What you are asked to do
Write out all of the records below precisely as given, omitting the images.

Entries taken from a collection
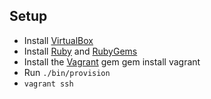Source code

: ## Setup

* Install [VirtualBox](http://virtualbox.org)
* Install [Ruby](http://rvm.beginrescueend.com) and [RubyGems](http://rubygems.org)
* Install the [Vagrant](http://vagrantup.com) gem
    gem install vagrant
* Run `./bin/provision`
* `vagrant ssh`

Completed exercise
Source code

: ## Setup

* Install [VirtualBox](http://virtualbox.org)
* Install [Ruby](http://rvm.beginrescueend.com) and [RubyGems](http://rubygems.org)
* Install the [Vagrant](http://vagrantup.com) gem
    gem install vagrant
* Run `./bin/provision`
* `vagrant ssh`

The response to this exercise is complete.